Find and copy each line of the data that includes "window".

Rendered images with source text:
::::::::
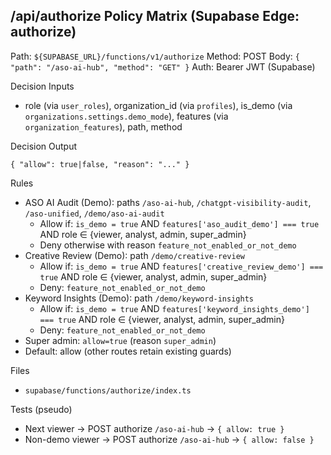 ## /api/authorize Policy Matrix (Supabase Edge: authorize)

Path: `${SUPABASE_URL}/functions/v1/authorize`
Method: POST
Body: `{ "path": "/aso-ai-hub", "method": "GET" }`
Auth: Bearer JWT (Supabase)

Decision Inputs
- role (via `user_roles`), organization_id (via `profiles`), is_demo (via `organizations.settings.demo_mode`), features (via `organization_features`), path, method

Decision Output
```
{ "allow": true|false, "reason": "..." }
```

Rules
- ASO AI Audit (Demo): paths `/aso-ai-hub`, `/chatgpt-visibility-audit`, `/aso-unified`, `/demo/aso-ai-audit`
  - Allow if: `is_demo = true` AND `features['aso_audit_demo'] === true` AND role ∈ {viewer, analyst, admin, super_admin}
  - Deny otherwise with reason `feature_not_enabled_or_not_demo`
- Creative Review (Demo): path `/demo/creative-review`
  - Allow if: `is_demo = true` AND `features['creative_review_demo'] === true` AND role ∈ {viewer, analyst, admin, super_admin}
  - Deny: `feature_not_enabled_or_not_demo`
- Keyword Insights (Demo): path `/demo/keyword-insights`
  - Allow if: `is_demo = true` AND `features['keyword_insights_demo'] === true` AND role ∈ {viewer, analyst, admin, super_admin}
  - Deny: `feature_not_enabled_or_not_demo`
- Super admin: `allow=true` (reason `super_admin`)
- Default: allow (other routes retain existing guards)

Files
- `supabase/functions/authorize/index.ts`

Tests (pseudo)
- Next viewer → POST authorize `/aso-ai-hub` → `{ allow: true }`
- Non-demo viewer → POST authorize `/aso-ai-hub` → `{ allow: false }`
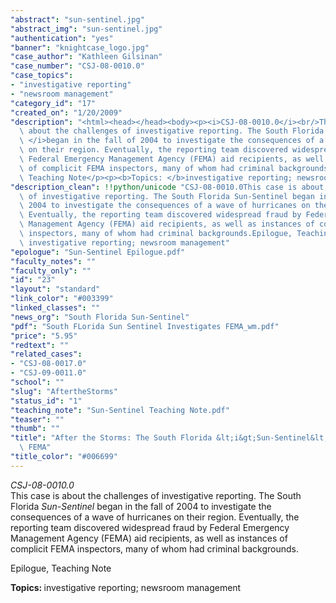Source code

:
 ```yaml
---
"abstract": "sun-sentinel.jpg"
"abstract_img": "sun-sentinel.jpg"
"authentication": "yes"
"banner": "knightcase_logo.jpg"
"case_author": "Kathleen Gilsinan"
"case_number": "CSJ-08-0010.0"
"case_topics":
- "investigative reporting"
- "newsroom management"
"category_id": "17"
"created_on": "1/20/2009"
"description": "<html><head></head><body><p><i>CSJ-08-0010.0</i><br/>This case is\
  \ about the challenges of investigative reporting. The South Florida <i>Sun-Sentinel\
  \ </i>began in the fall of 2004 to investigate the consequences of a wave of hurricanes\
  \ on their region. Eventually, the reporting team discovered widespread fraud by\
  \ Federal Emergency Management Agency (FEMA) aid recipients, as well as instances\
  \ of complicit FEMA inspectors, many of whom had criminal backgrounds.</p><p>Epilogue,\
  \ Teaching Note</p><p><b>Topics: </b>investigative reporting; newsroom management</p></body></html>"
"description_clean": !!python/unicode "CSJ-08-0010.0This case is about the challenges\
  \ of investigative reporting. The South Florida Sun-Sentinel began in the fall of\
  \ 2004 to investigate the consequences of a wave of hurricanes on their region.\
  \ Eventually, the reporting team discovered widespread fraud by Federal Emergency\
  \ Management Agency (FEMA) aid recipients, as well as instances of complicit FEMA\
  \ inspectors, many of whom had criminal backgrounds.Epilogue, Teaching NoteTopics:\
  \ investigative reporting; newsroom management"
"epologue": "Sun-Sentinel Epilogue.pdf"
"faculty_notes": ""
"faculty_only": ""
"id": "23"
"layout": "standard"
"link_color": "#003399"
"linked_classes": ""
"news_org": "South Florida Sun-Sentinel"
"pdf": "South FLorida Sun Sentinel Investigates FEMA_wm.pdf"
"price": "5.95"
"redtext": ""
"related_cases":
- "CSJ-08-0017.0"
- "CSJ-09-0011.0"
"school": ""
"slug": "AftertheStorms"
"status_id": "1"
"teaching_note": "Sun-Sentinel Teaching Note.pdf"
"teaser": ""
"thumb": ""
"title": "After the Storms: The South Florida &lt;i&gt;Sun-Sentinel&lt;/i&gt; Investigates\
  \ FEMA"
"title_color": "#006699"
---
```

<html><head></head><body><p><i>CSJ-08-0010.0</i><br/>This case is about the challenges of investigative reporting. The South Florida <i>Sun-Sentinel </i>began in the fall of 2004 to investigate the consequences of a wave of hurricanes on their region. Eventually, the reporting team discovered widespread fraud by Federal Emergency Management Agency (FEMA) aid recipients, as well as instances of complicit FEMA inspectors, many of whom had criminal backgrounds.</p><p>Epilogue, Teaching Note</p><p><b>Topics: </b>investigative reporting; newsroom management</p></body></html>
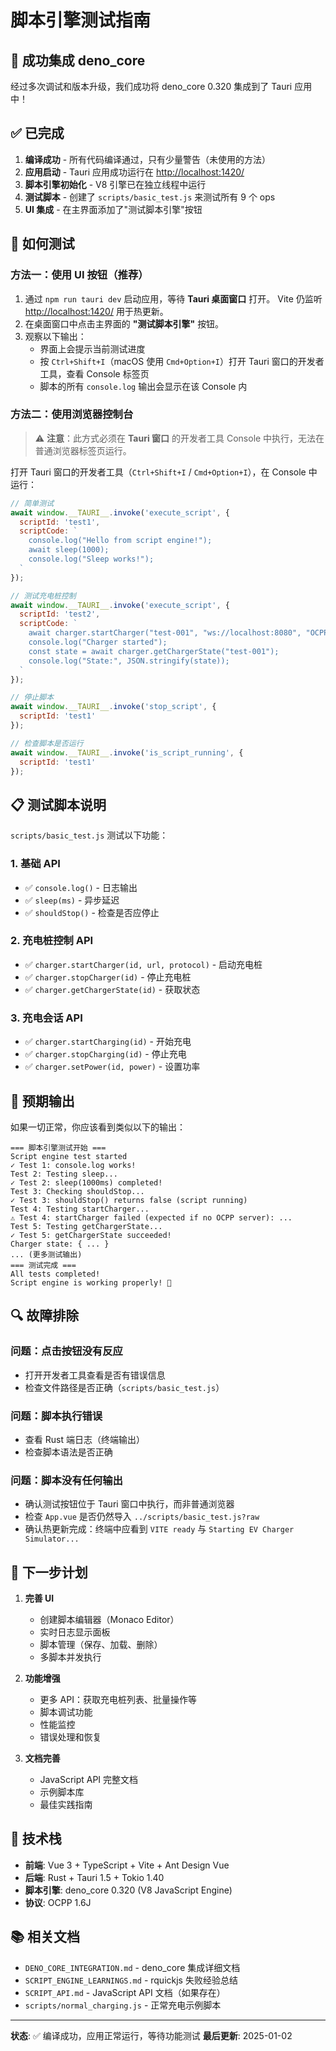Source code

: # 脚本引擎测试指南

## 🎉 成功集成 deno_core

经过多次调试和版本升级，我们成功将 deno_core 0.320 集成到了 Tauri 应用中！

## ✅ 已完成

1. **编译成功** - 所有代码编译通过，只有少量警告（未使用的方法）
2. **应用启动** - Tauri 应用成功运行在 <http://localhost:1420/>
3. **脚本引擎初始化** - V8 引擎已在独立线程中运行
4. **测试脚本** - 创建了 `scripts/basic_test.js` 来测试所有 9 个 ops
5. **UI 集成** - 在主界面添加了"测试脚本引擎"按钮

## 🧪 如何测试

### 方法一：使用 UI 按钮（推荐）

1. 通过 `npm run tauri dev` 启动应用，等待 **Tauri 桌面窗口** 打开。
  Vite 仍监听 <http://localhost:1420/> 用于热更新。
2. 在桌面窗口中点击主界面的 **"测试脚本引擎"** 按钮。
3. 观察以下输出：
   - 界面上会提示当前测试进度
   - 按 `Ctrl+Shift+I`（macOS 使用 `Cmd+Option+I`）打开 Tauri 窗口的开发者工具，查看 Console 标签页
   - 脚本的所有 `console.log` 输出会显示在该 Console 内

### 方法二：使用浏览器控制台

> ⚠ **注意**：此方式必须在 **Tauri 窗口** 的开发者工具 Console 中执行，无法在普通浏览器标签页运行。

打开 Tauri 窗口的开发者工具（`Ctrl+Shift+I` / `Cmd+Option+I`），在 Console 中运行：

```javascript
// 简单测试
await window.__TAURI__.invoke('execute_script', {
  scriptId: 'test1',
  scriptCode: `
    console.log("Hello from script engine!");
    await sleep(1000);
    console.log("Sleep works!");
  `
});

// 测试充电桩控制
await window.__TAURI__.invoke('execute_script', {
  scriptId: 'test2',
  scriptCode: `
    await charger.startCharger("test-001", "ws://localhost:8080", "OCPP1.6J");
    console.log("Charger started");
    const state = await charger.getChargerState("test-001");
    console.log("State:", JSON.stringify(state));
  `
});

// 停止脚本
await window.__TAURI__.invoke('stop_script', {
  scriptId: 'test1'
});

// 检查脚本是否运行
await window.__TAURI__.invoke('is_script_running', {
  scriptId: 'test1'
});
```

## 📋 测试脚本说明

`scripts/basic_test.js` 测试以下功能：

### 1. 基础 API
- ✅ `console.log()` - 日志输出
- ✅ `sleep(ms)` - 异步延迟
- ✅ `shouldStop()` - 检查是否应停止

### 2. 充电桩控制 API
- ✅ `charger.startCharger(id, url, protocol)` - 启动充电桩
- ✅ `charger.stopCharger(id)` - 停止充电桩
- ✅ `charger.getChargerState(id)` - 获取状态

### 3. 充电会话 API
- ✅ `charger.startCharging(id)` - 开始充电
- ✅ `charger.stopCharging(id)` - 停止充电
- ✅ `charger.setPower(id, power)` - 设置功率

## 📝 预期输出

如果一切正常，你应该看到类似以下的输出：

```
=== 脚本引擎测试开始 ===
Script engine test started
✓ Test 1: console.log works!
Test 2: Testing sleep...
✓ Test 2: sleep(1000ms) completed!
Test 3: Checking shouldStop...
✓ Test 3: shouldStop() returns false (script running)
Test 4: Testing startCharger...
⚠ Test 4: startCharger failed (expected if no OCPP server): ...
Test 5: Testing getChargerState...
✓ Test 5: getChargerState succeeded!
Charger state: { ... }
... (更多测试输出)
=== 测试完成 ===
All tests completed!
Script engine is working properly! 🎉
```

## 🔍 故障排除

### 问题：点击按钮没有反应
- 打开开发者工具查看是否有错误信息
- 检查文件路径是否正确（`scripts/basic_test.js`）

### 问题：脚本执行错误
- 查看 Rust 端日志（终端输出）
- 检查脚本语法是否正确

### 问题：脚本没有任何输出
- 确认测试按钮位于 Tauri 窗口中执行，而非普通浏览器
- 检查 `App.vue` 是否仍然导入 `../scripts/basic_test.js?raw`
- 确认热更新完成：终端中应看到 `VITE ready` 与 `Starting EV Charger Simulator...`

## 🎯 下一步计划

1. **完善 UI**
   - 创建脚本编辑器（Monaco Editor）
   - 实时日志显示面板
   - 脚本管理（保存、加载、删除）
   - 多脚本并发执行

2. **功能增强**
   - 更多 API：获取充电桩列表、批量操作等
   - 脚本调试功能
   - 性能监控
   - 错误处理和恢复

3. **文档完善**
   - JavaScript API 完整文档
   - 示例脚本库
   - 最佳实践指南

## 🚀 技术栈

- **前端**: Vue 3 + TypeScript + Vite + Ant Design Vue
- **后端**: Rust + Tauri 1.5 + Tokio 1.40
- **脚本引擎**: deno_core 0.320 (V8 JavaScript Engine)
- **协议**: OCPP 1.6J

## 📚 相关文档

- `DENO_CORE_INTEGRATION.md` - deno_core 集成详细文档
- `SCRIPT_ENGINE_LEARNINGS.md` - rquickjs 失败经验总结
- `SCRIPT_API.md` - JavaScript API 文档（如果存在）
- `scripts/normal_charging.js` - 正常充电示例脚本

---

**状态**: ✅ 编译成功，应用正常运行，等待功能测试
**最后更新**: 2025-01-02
::::::::
▸ **Answer to this task**:
await window.__TAURI__.invoke('execute_script', {
await window.__TAURI__.invoke('execute_script', {
await window.__TAURI__.invoke('stop_script', {
await window.__TAURI__.invoke('is_script_running', {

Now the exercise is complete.